Wednesday, October 1, 2008

"I'll have a large DI with fries."

We've been looking at Differentiated Instruction (DI) for the last few mornings. And our discussions have led us to ask a range of questions:
Is DI an option or a necessity?
Is it a new "flavour of the month"? a bolt-on strategy?
Is it part of best/exemplary practice?
Is it something that teachers are already doing, (even if they are not using the DI label)?


Differentiated Instruction is about how we meet the needs of our students.

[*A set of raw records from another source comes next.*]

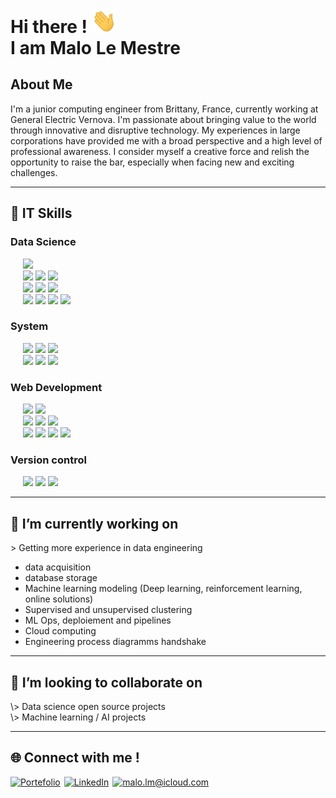<h1> Hi there ! <img src='./assets/hello.gif' width="40px"> <br> I am Malo Le Mestre  </h1>

## About Me
I'm a junior computing engineer from Brittany, France, currently working at General Electric Vernova. I'm passionate about bringing value to the world through innovative and disruptive technology. My experiences in large corporations have provided me with a broad perspective and a high level of professional awareness. I consider myself a creative force and relish the opportunity to raise the bar, especially when facing new and exciting challenges.


___

<h2> 🚀 IT Skills </h2>

<h3> Data Science </h3>

<p style="margin-top:7px">
   <div>
   &nbsp;&nbsp;&nbsp;&nbsp; 
      <img src="https://img.shields.io/badge/-Python wide skills-blue?logo=python&logoColor=yellow&style=flat-square" height="35">
    </div>
   <div>
      &nbsp;&nbsp;&nbsp;&nbsp;
      <img src="https://img.shields.io/badge/SQL-3C75B7?&style=flat-square" height="25">
      <img src="https://img.shields.io/badge/-MySQL-ded?logo=mysql&logoColor=blue&style=flat-square" height="25"> 
      <img src="https://img.shields.io/badge/PostgreSQL-375577?logo=postgresql&logoColor=white&style=flat-square" height="25"> 
   </div>
   <div>
      &nbsp;&nbsp;&nbsp;&nbsp;
      <img src="https://img.shields.io/badge/tensorflow-orange?logo=tensorflow&logoColor=white&style=flat-square" height="25"> 
      <img src="https://img.shields.io/badge/sklearn-blue?logo=scikitlearn&style=flat-square" height="25"> 
      <img src="https://img.shields.io/badge/pytorch (soon)-252527?logo=pytorch&style=flat-square" height="25"> 
   </div> 
   <div>
    &nbsp;&nbsp;&nbsp;&nbsp;
      <img src="https://img.shields.io/badge/Clustering-3C75B7?style=flat-square" height="25">
      <img src="https://img.shields.io/badge/DTW-grey" height="25">
      <img src="https://img.shields.io/badge/DBSCAN-grey" height="25">
      <img src="https://img.shields.io/badge/KMEANS-grey" height="25"> 
   </div> 
</p>



<h3> System </h3>
<p> 
   <div style="margin-top:7px">
      &nbsp;&nbsp;&nbsp;&nbsp;
      <img src="https://img.shields.io/badge/Docker-2E5A8D?logo=docker&logoColor=white&style=flat-square" height="25">
      <img src="https://img.shields.io/badge/VirtualBox-ded?logo=virtualbox&logoColor=blue&style=flat-square"height="25"> 
      <img src="https://img.shields.io/badge/Kubernetes (soon)-blue?logo=kubernetes&logoColor=white&style=flat-square" height="25">  
   </div>
   <div>
      &nbsp;&nbsp;&nbsp;&nbsp;
      <img src="https://img.shields.io/badge/Linux-black?logo=linux&logoColor=yellow&style=flat-square" height="25">
      <img src="https://img.shields.io/badge/MacOS-888888?logo=macos&logoColor=white&style=flat-square" height="25">
      <img src="https://img.shields.io/badge/GNU bash-333333?logo=gnubash&logoColor=00ff00&style=flat-square" height="25">   
   </div> 
</p>


<h3> Web Development </h3>

<p>
   <div style="margin-top:7px">
      &nbsp;&nbsp;&nbsp;&nbsp; 
      <img src="https://img.shields.io/badge/Vue.js-569D74?logo=vuedotjs&logoColor=white&style=flat-square" height="25">
      <img src="https://img.shields.io/badge/Node.js-86A94A?logo=nodedotjs&logoColor=white&style=flat-square" height="25">
   </div>
   <div>
      &nbsp;&nbsp;&nbsp;&nbsp;
      <img src="https://img.shields.io/badge/HTML-orange?logo=html5&logoColor=white&style=flat-square" height="25">
      <img src="https://img.shields.io/badge/CSS-ded?logo=css3&logoColor=blue&style=flat-square" height="25">
      <img src="https://img.shields.io/badge/JavaScript-D1A241?logo=javascript&logoColor=white&style=flat-square"height="25"> 
   </div>

   <div>
      &nbsp;&nbsp;&nbsp;&nbsp;
      <img src="https://img.shields.io/badge/Firebase-blue?logo=firebase&style=flat-square&logoColor='987E2B'" height="25"> 
      <img src="https://img.shields.io/badge/Hosting-grey?logo=firebase&logoColor='987E2B'" height="25">  
      <img src="https://img.shields.io/badge/Authentication-grey?logo=firebase&logoColor='987E2B'" height="25">  
      <img src="https://img.shields.io/badge/RealtimeDB-grey?logo=firebase&logoColor='987E2B'" height="25">    
   </div> 
</p>



<h3> Version control </h3>

<p style="margin-top:7px">
   &nbsp;&nbsp;&nbsp;&nbsp;
   <img src="https://img.shields.io/badge/Git-black?logo=git&style=flat-square" id="standard-tag">
   <img src="https://img.shields.io/badge/GitHub-181717?logo=github&style=flat-square" id="standard-tag">
   <img src="https://img.shields.io/badge/GitLab-ef9b24?logo=gitlab&logoColor=white&style=flat-square" id="standard-tag"> 
</p> 

___
<h2>🔭 I’m currently working on </h2>

\> Getting more experience in data engineering
   - data acquisition
   - database storage
   - Machine learning modeling (Deep learning, reinforcement learning, online solutions)
   - Supervised and unsupervised clustering
   - ML Ops, deploiement and pipelines
   - Cloud computing
   - Engineering process diagramms
handshake
___
<h2>🤝 I’m looking to collaborate on </h2>
\> Data science open source projects <br>
\> Machine learning / AI projects


___
<h2>🌐 Connect with me ! </h2>

<div style="margin-top:7px"> 
   <!-- Let one empty line bellow, else it doesn't work -->

   <a style="padding-right:2px" href="https://malolm.com" target="_blank">![Portefolio](https://img.shields.io/badge/Portefolio-green?style=for-the-badge&logo=vuedotjs&logoColor=white)</a>
   <a style="padding-right:2px" href="https://www.linkedin.com/in/malo-le-mestre/" target="_blank">![LinkedIn](https://img.shields.io/badge/LinkedIn-0077B5?style=for-the-badge&logo=linkedin&logoColor=white)</a> 
   <a style="padding-right:2px" href="mailto:malo.lm@icloud.com">![malo.lm@icloud.com](https://img.shields.io/badge/Email-D14836?style=for-the-badge&logo=maildotru&logoColor=white)</a>

</div>



<!-- 
_This README is a work in progress. Stay tuned for more updates!_

icons: 
- https://simpleicons.org/?q=mail 
- https://shields.io
-->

But what do we mean by "needs"? Here's a list of areas where our students show diversity, where they have a range of needs.* Take a look and see what you have noticed in your classes.

  • Cognitive abilities
  • Confidence in learning
  • Cultural/ethnic influences
  • Gender influences
  • How students value learning
  • Interest in the subject you teach
  • Learning pace
  • Learning styles (visual, spatial, auditory, tactile, kinesthetic, etc.)
  • Readiness
  • Socioeconomic and family characteristics
(* From Differentiated Assessment for Middle and High School Classrooms by Deborah Blaz: [Link] PDF)

Which of these areas has become/is becoming an issue for you in your instruction? Which do you feel you address well? What resources are you using to help you meet these needs? What expectations do you encounter?

2 comments:

Ms. Panas said...

As I take my first conscious steps into DI, I'm finding that they need to be small steps. The list in the blog entry is overwhelming. I cannot attend to all those differences at once, at least not right now. For one thing, many of them are very difficult to determine--and may even be somewhat ethically challenging. For example, is it ethical for me to ask what my students' cultural backgrounds are? Even if I know their backgrounds, does that mean that all my South Asian students, for example, share the assumed values of that particular group? And how do those cultural values (if they are even correctly determined) impact their learning and my teaching?

It takes time and trust to get to know your students. I can do surveys on multiple intelligences and learning styles, or interest in the subject. But some of the other areas in the list require in-depth knowledge of my students: I may need to do research, or some kind of interview or survey, to find out how my students value learning, or their socioeconomic/family characteristics.

So for now I am sticking to those things which I can most easily determine and which most clearly link to my teaching--their learning styles and types of intelligences.

Is anyone else trying to determine some of those other items on the list? Or am I going about it the wrong way, assuming that I need individual student knowledge when a more general understanding would do?

Joanne

Anonymous said...

I believe it is key for us to know off these other areas and to consider in our planning some diversity to met some of the generalizations. In the summer course, I noted that in their introductions that sushi and chocolate were the two favourite food choices. My partner who I introduced had Mexican as their choice. Through the next three days, I noticed no one brought chocolate. So Thursday I delivered chocolate nachos for snack. I couldn't remember exactly who loved chocolate but knew that it was a point of contact with many. I also knew that my partner would be tickled that I'd remembered the Mexican angle. Snack time was energized and people were still talking about the chocolate nachos days later. I'd like to plan for these successes in my classes by knowing some of the general interests of a class and specific interests of individuals as they are uncovered. People respond so positively when they see we care to get to know them. Most of the other areas will be accessed through improved assessment practices. How can we be certain of readiness without pre-testing? How can we determine pacing without formative assessment and feedback? Journalling can help us assess the affective areas like confidence and valuing. In my math classes, I can plan on selecting problems that may be of cultural interest. Many of the others are also a matter of attention and increased awareness. We know our classes have two genders. Do we allow this to influence planning?